• Activity: Your answer should consist of every line from the records that holds the string "HelloSpec".

━━━ Information provided

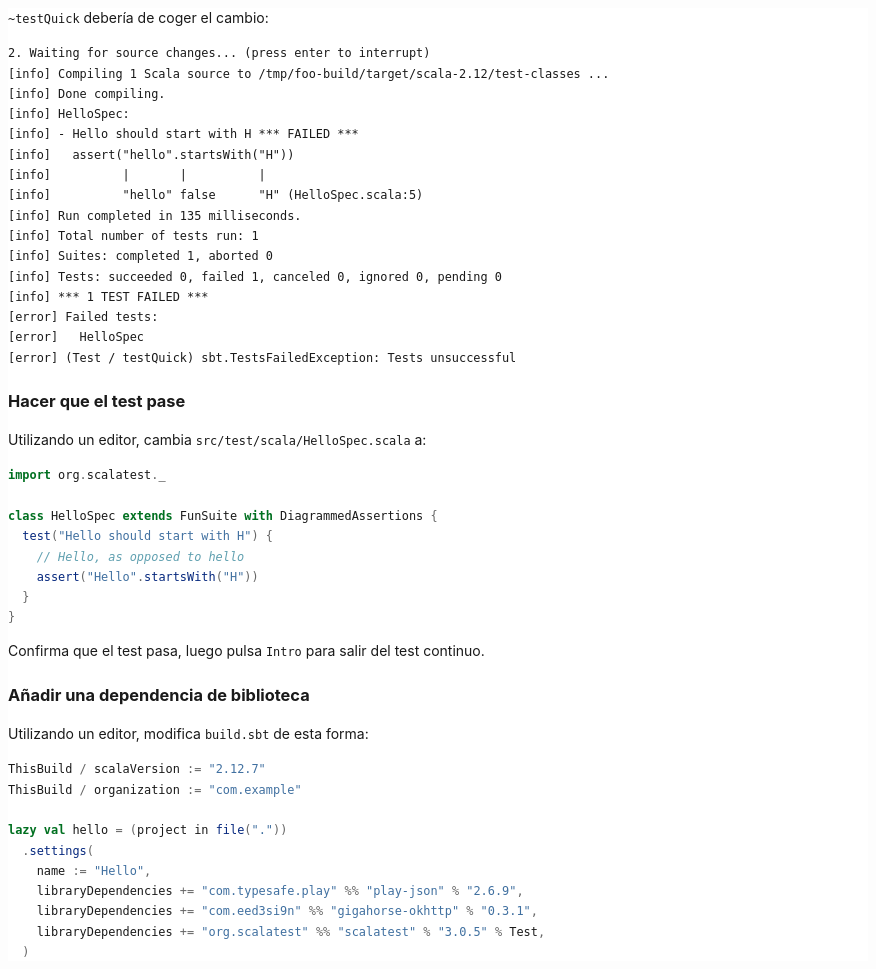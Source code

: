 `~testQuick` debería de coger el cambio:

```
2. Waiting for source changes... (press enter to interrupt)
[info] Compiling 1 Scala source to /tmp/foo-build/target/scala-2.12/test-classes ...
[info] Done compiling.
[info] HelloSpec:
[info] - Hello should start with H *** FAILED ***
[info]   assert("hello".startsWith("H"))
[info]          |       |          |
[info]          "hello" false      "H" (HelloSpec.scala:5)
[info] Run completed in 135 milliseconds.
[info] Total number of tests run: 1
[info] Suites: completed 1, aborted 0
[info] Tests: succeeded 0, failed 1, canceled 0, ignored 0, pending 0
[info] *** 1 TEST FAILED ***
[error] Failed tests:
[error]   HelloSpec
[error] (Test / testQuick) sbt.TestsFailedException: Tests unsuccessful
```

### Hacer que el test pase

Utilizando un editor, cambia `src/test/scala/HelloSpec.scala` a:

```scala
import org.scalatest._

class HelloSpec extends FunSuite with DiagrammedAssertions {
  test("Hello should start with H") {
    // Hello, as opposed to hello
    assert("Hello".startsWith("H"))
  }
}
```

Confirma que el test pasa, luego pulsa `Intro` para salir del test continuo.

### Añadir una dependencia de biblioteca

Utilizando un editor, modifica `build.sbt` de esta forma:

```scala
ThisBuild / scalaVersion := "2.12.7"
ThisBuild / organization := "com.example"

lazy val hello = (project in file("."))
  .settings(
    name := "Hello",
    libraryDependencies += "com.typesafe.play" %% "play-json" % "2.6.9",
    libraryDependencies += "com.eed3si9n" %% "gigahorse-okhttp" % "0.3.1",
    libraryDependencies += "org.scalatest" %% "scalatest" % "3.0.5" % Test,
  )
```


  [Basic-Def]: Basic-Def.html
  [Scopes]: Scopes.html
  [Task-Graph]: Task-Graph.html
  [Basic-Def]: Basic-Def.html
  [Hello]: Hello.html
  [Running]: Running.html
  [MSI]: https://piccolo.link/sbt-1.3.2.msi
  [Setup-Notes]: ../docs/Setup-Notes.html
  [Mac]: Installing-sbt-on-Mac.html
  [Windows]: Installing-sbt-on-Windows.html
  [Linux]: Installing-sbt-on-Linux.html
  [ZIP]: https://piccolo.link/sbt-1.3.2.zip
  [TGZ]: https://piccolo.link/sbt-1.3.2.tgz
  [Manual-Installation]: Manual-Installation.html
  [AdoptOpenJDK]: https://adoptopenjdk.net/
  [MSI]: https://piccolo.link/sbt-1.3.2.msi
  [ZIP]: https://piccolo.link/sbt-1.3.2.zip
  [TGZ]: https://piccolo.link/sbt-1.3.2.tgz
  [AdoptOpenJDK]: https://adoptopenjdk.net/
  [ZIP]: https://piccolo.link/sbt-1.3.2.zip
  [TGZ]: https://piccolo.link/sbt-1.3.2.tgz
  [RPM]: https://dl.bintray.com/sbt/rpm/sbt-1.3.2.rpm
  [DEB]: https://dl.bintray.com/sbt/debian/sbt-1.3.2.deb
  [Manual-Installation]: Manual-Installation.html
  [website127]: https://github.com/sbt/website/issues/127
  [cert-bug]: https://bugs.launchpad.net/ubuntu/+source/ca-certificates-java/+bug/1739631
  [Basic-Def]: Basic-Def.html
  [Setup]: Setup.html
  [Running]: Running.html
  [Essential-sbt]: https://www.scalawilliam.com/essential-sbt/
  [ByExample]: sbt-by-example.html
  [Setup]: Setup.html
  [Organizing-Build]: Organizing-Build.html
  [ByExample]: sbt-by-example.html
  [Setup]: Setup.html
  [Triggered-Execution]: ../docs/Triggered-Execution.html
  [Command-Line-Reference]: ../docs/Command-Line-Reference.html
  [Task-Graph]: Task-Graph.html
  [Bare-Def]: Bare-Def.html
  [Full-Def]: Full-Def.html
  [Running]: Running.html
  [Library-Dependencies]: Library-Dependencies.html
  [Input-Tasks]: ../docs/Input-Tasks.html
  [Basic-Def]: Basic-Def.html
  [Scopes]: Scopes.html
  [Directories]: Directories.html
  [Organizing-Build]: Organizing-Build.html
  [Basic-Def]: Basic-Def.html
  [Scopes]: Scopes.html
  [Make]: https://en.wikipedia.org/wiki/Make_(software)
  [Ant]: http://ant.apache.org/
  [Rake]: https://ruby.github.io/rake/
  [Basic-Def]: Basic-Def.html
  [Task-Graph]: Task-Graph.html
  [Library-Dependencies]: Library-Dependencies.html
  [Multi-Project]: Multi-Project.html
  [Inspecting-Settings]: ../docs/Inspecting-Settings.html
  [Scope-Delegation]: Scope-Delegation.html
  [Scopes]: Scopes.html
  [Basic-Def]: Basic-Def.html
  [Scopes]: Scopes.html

━━━━━━

• Result for this task:
[info] HelloSpec:
[info]          "hello" false      "H" (HelloSpec.scala:5)
[error]   HelloSpec
Utilizando un editor, cambia `src/test/scala/HelloSpec.scala` a:
class HelloSpec extends FunSuite with DiagrammedAssertions {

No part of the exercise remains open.